▸ **AIM OF THE TASK**
Take the material below and reproduce, word for word, only the lines from the line with "PDFs in batch" through the line with "- Configurable data retention policies".

★ ★ ★ ★ ★

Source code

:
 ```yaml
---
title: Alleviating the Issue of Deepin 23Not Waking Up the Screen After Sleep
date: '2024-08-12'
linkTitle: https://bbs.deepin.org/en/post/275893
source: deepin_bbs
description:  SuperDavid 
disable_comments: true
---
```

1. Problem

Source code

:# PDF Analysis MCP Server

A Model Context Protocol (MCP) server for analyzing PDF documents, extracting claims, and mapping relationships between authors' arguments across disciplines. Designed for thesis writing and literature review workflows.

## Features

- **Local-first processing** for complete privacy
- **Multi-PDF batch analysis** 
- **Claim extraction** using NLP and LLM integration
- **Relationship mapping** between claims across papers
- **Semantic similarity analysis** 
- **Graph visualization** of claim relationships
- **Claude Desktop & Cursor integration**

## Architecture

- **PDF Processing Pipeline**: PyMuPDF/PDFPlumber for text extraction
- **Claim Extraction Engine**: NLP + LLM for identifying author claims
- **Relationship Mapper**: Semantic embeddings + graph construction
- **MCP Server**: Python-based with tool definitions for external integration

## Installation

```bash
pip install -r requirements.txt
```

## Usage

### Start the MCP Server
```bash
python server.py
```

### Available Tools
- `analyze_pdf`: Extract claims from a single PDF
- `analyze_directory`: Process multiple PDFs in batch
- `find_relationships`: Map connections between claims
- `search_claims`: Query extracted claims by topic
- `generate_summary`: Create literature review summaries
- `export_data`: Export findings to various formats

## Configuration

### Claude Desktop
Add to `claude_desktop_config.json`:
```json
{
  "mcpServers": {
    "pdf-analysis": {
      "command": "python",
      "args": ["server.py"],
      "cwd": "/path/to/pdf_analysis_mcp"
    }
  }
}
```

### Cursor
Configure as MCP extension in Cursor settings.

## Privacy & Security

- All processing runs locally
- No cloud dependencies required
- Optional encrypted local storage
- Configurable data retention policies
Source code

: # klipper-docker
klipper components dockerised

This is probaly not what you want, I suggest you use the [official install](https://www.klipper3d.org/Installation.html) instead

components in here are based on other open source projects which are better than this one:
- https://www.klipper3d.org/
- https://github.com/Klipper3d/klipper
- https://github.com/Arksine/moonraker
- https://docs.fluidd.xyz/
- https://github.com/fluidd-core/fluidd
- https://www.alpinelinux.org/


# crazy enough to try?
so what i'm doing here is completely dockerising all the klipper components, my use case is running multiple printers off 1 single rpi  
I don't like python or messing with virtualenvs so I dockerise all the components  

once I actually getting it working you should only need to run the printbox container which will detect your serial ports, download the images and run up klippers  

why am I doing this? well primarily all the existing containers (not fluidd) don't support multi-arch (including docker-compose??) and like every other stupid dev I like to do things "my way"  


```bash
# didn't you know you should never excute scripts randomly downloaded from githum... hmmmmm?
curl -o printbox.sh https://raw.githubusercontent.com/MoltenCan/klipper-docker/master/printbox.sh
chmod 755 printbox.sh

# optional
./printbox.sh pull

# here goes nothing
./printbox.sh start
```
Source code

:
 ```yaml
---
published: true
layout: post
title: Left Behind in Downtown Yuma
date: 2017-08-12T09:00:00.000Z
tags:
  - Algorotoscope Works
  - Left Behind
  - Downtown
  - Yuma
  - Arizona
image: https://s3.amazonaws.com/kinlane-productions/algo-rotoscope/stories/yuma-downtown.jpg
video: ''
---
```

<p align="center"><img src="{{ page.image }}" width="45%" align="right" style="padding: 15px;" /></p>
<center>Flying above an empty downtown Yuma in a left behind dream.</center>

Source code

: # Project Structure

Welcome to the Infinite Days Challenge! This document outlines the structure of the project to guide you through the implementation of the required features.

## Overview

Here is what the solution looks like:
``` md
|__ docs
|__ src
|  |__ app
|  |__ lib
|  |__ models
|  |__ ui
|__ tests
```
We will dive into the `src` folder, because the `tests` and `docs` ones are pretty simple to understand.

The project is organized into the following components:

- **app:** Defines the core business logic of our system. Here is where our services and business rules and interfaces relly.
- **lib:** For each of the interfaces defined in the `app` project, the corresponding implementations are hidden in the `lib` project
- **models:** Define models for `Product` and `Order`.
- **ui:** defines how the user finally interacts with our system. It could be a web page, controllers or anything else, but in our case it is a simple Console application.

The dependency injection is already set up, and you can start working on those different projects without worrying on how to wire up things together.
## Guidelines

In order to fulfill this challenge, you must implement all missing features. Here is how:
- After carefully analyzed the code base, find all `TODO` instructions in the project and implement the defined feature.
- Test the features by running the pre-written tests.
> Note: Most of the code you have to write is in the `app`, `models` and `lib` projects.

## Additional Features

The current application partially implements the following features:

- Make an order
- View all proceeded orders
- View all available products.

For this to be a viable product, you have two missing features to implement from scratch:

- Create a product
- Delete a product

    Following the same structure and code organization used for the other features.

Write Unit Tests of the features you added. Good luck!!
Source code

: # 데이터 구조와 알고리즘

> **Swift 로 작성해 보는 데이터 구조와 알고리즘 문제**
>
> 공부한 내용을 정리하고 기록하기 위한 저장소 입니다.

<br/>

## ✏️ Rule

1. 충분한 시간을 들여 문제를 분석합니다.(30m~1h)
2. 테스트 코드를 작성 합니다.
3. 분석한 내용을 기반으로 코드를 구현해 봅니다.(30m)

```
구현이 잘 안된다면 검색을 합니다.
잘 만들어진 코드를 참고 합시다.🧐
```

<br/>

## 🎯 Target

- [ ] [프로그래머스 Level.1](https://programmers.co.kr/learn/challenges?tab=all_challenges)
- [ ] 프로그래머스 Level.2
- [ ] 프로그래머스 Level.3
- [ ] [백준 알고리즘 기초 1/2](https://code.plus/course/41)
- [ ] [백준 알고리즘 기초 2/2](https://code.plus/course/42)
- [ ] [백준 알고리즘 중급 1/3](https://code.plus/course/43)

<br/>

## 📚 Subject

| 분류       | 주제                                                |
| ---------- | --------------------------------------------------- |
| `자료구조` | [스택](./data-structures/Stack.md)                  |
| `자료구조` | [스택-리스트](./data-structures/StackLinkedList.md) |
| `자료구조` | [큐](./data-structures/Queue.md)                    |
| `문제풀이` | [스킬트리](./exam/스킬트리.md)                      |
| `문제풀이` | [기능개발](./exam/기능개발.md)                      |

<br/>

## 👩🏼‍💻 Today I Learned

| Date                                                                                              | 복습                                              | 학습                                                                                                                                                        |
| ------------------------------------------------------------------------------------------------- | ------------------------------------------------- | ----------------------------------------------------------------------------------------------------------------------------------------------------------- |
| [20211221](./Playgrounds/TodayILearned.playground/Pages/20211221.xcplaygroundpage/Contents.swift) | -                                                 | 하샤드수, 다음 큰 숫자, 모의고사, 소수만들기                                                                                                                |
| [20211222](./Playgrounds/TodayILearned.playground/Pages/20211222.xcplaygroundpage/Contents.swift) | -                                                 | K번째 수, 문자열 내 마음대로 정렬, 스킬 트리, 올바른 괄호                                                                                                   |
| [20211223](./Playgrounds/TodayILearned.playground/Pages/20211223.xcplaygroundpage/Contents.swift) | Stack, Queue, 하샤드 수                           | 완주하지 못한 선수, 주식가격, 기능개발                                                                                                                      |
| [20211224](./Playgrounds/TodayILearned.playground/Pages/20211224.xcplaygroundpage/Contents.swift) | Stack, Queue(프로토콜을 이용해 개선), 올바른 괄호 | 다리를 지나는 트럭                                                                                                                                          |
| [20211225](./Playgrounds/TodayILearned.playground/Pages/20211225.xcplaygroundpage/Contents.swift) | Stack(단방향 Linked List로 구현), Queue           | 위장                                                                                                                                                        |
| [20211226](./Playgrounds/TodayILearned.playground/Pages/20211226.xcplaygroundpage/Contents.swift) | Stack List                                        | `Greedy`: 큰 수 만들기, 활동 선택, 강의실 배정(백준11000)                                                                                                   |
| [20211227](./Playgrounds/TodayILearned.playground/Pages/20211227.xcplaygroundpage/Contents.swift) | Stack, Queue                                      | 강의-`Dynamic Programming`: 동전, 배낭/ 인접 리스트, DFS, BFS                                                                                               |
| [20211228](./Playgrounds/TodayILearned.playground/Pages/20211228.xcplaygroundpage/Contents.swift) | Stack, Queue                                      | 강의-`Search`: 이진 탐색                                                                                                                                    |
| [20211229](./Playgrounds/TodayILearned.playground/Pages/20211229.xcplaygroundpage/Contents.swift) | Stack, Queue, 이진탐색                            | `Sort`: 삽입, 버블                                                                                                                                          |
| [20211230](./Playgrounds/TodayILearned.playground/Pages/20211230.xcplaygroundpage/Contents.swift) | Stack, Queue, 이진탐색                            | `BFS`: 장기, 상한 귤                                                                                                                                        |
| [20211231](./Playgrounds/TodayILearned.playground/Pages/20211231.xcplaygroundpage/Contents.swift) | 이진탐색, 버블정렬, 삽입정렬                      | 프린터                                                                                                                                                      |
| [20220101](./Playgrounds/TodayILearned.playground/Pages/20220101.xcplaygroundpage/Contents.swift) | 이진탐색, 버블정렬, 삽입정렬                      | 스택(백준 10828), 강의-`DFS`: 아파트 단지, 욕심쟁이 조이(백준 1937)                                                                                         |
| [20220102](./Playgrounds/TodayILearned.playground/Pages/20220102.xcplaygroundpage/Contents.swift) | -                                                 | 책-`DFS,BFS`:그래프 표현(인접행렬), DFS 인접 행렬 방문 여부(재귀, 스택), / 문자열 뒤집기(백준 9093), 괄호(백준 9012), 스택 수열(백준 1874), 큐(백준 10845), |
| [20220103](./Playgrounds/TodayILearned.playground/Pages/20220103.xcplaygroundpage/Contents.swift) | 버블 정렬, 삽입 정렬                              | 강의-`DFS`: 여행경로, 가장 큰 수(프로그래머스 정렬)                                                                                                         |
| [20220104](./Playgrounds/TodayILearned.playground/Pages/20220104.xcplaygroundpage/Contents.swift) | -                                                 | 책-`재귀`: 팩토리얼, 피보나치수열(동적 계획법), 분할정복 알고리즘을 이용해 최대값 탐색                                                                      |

★ ★ ★ ★ ★

▸ **SOLUTION BELOW**
- `analyze_directory`: Process multiple PDFs in batch
- `find_relationships`: Map connections between claims
- `search_claims`: Query extracted claims by topic
- `generate_summary`: Create literature review summaries
- `export_data`: Export findings to various formats

## Configuration

### Claude Desktop
Add to `claude_desktop_config.json`:
```json
{
  "mcpServers": {
    "pdf-analysis": {
      "command": "python",
      "args": ["server.py"],
      "cwd": "/path/to/pdf_analysis_mcp"
    }
  }
}
```

### Cursor
Configure as MCP extension in Cursor settings.

## Privacy & Security

- All processing runs locally
- No cloud dependencies required
- Optional encrypted local storage
- Configurable data retention policies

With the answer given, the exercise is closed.